All of this has worked out quite well, and we would recommend this stack for other startups that are looking to develop Web applications.

Using Kerika to QA itself

Since we are developing software for helping distributed teams collaborate more effectively, it was only natural that we would set up our own team as a distributed one.

Working remotely and relying principally on electronic communications, supplemented by some in-person meetings, has helped us understand better the challenges faced by distributed teams. As we believed from the outset, the biggest challenge has been keeping everyone on the same page in terms of our company strategy: business strategy, marketing strategy, and product roadmap.

Throughout our development process one of us would bemoan the lack of software like Kerika, that could help us build software like Kerika… Once the product became usable enough, we started “dogfooding” it –that elegant phrase invented by Microsoft that refers to a product team “eating it’s own dog food.”

One of the ways in which the Kerika team is using Kerika is for our QA: whenever we decide to work on a bug, we create a new project and name it after that bug number.
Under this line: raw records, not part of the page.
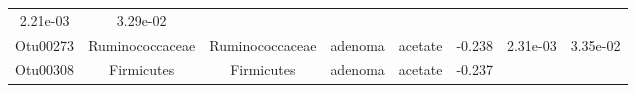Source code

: \documentclass[11pt,]{article}
\begin{document}
\begin{longtable}[]{@{}cccccccc@{}}
\begin{minipage}[t]{0.08\columnwidth}
2.21e-03\strut
\end{minipage} & \begin{minipage}[t]{0.08\columnwidth}\centering\strut
3.29e-02\strut
\end{minipage}\tabularnewline
\begin{minipage}[t]{0.08\columnwidth}\centering\strut
Otu00273\strut
\end{minipage} & \begin{minipage}[t]{0.15\columnwidth}\centering\strut
Ruminococcaceae\strut
\end{minipage} & \begin{minipage}[t]{0.15\columnwidth}\centering\strut
Ruminococcaceae\strut
\end{minipage} & \begin{minipage}[t]{0.08\columnwidth}\centering\strut
adenoma\strut
\end{minipage} & \begin{minipage}[t]{0.09\columnwidth}\centering\strut
acetate\strut
\end{minipage} & \begin{minipage}[t]{0.07\columnwidth}\centering\strut
-0.238\strut
\end{minipage} & \begin{minipage}[t]{0.08\columnwidth}\centering\strut
2.31e-03\strut
\end{minipage} & \begin{minipage}[t]{0.08\columnwidth}\centering\strut
3.35e-02\strut
\end{minipage}\tabularnewline
\begin{minipage}[t]{0.08\columnwidth}\centering\strut
Otu00308\strut
\end{minipage} & \begin{minipage}[t]{0.15\columnwidth}\centering\strut
Firmicutes\strut
\end{minipage} & \begin{minipage}[t]{0.15\columnwidth}\centering\strut
Firmicutes\strut
\end{minipage} & \begin{minipage}[t]{0.08\columnwidth}\centering\strut
adenoma\strut
\end{minipage} & \begin{minipage}[t]{0.09\columnwidth}\centering\strut
acetate\strut
\end{minipage} & \begin{minipage}[t]{0.07\columnwidth}\centering\strut
-0.237\strut
\end{minipage} & \begin{minipage}[t]{0.08\columnwidth}\centering\strut

\end{minipage}
\end{longtable}
\end{document}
Inside, we put our Build Verification Test (BVT) as well as the exit (success) criteria for that particular bug. It’s a neat trick: by going through the BVT, which we use as a sanity test before the developers hand off their code for QA, we end up creating a mini Kerika project for each bug.

For example, our BVT requires developers to upload a document to a Kerika page: well, for each bug, we upload a document that represents the exit criteria for that particular bug. The BVT requires users to go through various steps that provide a general coverage of Kerika’s main features. This means logging in using at least 3 different browsers (we usually test with Firefox, Safari and Chrome), and going through the process of adding Web links, videos, etc.

By using Kerika to test Kerika, at the end of each bug’s coding cycle we have a new project that we can look at and see whether it passed the BVT. It’s self-referential: the existence of a correctly set up project, with a particular team consisting of both Team Members and Visitors who perform certain actions, confirms that the BVT passed.

We combine the BVT with the exit criteria for each bug: these are derived from the reproduction steps of the bug report, plus the functional specifications. Going through the exit criteria for a particular bug, we end up with items in that bug’s project folder that confirm whether the bug was successfully fixed.

For example, if there was a bug about embedding YouTube videos on Kerika pages, the exit criteria would be such that at the end of the developer’s testing, the project would contain a YouTube video that could be examined to confirm that the bug was fixed.

So if the project for that bug is set up correctly at the end of the bug-specific repro steps and the BVT, then the developer knows he can check in his code for QA on our test environment. Of course, during our QA cycle we do more extensive testing, but this initial use of Kerika helps developers avoid breaking the build when they check in the code.

Pretty neat way of dogfooding, wouldn’t you agree?